### [Exercise]
Return every line from the records below in which the word "https" is found.

....

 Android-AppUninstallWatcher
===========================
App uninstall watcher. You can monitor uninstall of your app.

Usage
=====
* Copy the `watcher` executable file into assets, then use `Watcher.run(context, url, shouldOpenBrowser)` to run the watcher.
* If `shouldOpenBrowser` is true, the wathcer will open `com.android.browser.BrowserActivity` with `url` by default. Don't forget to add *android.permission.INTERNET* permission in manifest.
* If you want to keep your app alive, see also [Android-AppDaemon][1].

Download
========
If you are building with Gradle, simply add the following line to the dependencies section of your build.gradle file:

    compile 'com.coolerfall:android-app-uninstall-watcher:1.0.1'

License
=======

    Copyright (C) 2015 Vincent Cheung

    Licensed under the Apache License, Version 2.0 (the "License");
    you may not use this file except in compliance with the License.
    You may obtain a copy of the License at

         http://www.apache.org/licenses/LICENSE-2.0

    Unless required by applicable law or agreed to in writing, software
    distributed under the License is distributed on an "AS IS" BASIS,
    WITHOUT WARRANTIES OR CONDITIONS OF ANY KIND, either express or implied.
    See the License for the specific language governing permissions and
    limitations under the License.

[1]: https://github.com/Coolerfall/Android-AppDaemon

....

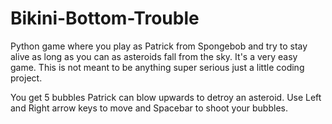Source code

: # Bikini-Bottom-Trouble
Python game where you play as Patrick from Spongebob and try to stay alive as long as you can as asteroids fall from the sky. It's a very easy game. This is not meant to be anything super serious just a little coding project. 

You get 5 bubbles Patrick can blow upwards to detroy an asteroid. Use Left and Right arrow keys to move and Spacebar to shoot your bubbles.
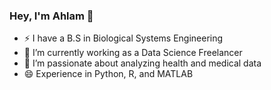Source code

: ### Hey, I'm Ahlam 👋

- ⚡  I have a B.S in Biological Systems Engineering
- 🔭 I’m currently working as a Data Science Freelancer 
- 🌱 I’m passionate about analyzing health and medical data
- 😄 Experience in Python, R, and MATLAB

....

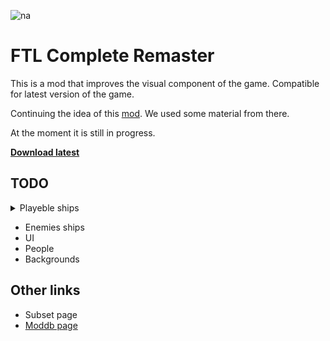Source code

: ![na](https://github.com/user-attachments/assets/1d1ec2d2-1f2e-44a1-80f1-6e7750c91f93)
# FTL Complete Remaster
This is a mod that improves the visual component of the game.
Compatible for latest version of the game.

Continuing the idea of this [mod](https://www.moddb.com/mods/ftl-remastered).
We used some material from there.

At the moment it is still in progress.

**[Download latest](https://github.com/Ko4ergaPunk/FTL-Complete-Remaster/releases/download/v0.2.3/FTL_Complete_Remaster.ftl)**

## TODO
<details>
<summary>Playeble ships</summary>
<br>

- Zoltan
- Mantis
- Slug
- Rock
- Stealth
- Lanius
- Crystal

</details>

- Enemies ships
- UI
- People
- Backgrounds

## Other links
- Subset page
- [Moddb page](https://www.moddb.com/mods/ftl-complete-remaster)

....

### [Task answer]
[1]: https://github.com/Coolerfall/Android-AppDaemon
: ![na](https://github.com/user-attachments/assets/1d1ec2d2-1f2e-44a1-80f1-6e7750c91f93)
Continuing the idea of this [mod](https://www.moddb.com/mods/ftl-remastered).
**[Download latest](https://github.com/Ko4ergaPunk/FTL-Complete-Remaster/releases/download/v0.2.3/FTL_Complete_Remaster.ftl)**
- [Moddb page](https://www.moddb.com/mods/ftl-complete-remaster)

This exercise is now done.